Roger Williams has taught ESL on the college level on Guam and in Iran, remedial reading in a high school near the Navajo reservation and, for 33 years, middle school English in Richfield. Retired, he’s now a literacy tutor in Provo. I received the following insights from Roger about valued-added teacher assessments:
“Teachers receiving merit pay based solely or in part on student test scores reflects a simple cause-and-effect chain: Excellent teaching results in superior learning, which results in high test scores.
“If only it were that simple! The first problem with that assumption is test reliability. In my 39 years of giving (and writing) language arts tests, I’ve seen good tests and bad tests.
“When I was on a test writing committee in Iran, we came up with a Test Test. A good test was one on which the teachers and top students would get 100%. We spent hours constructing items that couldn’t be misread, argued about or rioted over.
“Some Utah end-of-level tests have been fairly good when judged by the Test Test. There were usually just a few items both teachers and top students missed. Looking at those particular items, one could see the problems.
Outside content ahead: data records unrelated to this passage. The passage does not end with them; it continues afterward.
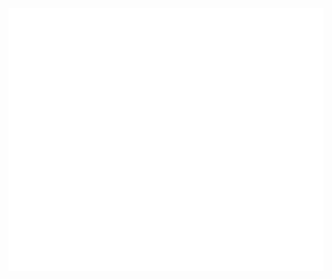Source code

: <img src="https://github.com/fransiscusrolandamalau/fransiscusrolandamalau/blob/main/giphy.gif" width="1000" height="420" />
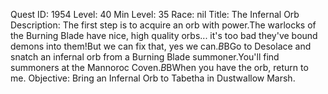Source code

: Quest ID: 1954
Level: 40
Min Level: 35
Race: nil
Title: The Infernal Orb
Description: The first step is to acquire an orb with power.The warlocks of the Burning Blade have nice, high quality orbs... it's too bad they've bound demons into them!But we can fix that, yes we can.$B$BGo to Desolace and snatch an infernal orb from a Burning Blade summoner.You'll find summoners at the Mannoroc Coven.$B$BWhen you have the orb, return to me.
Objective: Bring an Infernal Orb to Tabetha in Dustwallow Marsh.
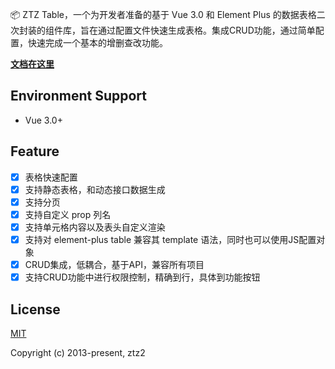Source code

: 

📦  ZTZ Table，一个为开发者准备的基于 Vue 3.0 和 Element Plus 的数据表格二次封装的组件库，旨在通过配置文件快速生成表格。集成CRUD功能，通过简单配置，快速完成一个基本的增删查改功能。

**[文档在这里](https://ztz-table.andou.live:9527)**

## Environment Support

* Vue 3.0+

## Feature

- [x] 表格快速配置
- [x] 支持静态表格，和动态接口数据生成
- [x] 支持分页
- [x] 支持自定义 prop 列名
- [x] 支持单元格内容以及表头自定义渲染
- [x] 支持对 element-plus table 兼容其 template 语法，同时也可以使用JS配置对象
- [x] CRUD集成，低耦合，基于API，兼容所有项目
- [x] 支持CRUD功能中进行权限控制，精确到行，具体到功能按钮

## License

[MIT](https://opensource.org/licenses/MIT)

Copyright (c) 2013-present, ztz2

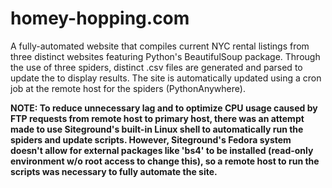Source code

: # homey-hopping.com
A fully-automated website that compiles current NYC rental listings from three distinct websites featuring Python's BeautifulSoup package. Through the use of three spiders, distinct .csv files are generated and parsed to update the to display results. The site is automatically updated using a cron job at the remote host for the spiders (PythonAnywhere).

**NOTE: To reduce unnecessary lag and to optimize CPU usage caused by FTP requests from remote host to primary host, there was an attempt made to use Siteground's built-in Linux shell to automatically run the spiders and update scripts. However, Siteground's Fedora system doesn't allow for external packages like 'bs4' to be installed (read-only environment w/o root access to change this), so a remote host to run the scripts was necessary to fully automate the site.**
“However, because end-of-level test scores were independent by grade level, there was no way to track student progress from year to year, so the state has tried tests from a national testing company.
“These tests would not pass the Test Test, as top students and teachers might get only 82% because test items covered an encyclopedic scope of concepts including esoteric terms and non-essential concepts from several grade levels. The 18% of items the top student missed reflected things he was not taught because they didn’t fit in his grade’s focused, useful, valuable curriculum.
“Another test problem is that tests are a small sample of the total curriculum, so the student may have mastered many concepts that don’t show up on the test. Further, some valuable concepts are difficult to test in a multiple-choice format.
“Because multiple-choice tests don’t directly test writing ability, the state also gave writing tests. The scores, though, often didn’t tell the student, parent or teacher much and often didn’t correlate with scores in the student’s writing portfolio.
“An additional problem was the great expense of paying readers to score the writing tests, so the state has tried computer-scored writing tests. Unfortunately, the machines will often reward trite, wordy writing over original, concise writing. So, again, these tests fail the Test Test by too often giving the top student’s brilliant writing a low score.
“To summarize, tests don’t always give a complete, clear picture of what a student has learned.
“But, you counter, what if students were given a good test, one that reflected what they had been taught? Then wouldn’t that test reflect good teaching?
“Not necessarily. The second complicating factor is the student.
“Imagine that you are put into a Utah classroom for two months, and you see firsthand innovative, effective teaching. At test time you (a top student) get 100% on that rare, perfect test. You are surprised, though, that many students missed many clear, obvious test items. You find these reasons:
“The student was
- new to the school and hadn’t received all the instruction
- physically or mentally absent during important instruction
- still struggling to learn the English language
- a student with learning disabilities
- suffering from test fatigue, having already put in seven hours of testing that week
- unmotivated, giving little or no effort on the test
- purposely choosing random answers because of personal “issues”
- in a survival mode due to a family crisis and unable to focus on the test and so on.
“You were in the class. You saw brilliant teaching, but that brilliance was not reflected in all students getting top scores.
“Now imagine you are put into a difficult college course, the very last one you would choose to enroll in. At test time you fail or receive a D. Was the score due to poor instruction? More likely it resulted from your lack of prior knowledge, skills and interest.
“So great teaching doesn’t always show up in high test scores because of complexities in both tests and students. Also, many subjects don’t have state or national tests – technology, music, the arts, PE, home ec, etc. Perhaps some subjects (math?) are more easily tested than others (language arts?).
“If student test scores can’t be used to show the quality of teaching, what about direct classroom observation? Those 1% who are poor teachers can often do quite well presenting a ‘dog and pony show.’ Even if 10 observers spent two months in the classroom, would they all agree? Would 10 observers of the president or of your doctor all agree on a competency level? We’re not judging the quality of assembly line products; even using objective standards, the subjectivity of humans judging humans enters in.
“After 39 years as a teacher, I don’t have the answer to clear, effective, reliable teacher evaluation, but I’m eager to hear from those who do and will watch this space for those answers.”